Your answer should be the lines of the data below that contain "SystCompl".

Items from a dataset
== Segment start ==

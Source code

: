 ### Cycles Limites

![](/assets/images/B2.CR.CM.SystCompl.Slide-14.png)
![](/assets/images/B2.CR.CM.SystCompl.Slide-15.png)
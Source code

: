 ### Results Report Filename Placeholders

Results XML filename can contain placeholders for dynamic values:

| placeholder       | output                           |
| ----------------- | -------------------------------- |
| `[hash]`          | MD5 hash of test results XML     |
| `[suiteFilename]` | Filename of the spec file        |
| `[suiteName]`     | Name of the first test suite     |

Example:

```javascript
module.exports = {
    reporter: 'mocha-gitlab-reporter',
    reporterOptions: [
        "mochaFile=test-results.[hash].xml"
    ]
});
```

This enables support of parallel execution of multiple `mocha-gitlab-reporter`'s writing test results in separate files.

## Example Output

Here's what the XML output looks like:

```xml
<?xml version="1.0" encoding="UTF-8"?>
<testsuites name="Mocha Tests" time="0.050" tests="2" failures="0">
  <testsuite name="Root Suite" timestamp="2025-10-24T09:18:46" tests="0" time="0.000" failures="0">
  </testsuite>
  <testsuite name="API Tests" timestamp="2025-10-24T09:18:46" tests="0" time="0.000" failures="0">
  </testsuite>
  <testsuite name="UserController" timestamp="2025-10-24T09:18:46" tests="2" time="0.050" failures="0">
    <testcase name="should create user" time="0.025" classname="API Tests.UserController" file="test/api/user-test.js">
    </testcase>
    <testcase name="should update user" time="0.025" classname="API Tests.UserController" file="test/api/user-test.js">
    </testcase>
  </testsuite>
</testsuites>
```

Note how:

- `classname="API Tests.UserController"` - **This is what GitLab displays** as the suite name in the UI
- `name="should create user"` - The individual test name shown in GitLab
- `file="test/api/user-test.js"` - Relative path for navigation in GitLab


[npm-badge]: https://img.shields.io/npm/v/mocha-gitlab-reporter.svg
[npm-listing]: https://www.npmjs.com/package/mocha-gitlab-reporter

== Segment end ==

■ Your response:
![](/assets/images/B2.CR.CM.SystCompl.Slide-14.png)
![](/assets/images/B2.CR.CM.SystCompl.Slide-15.png)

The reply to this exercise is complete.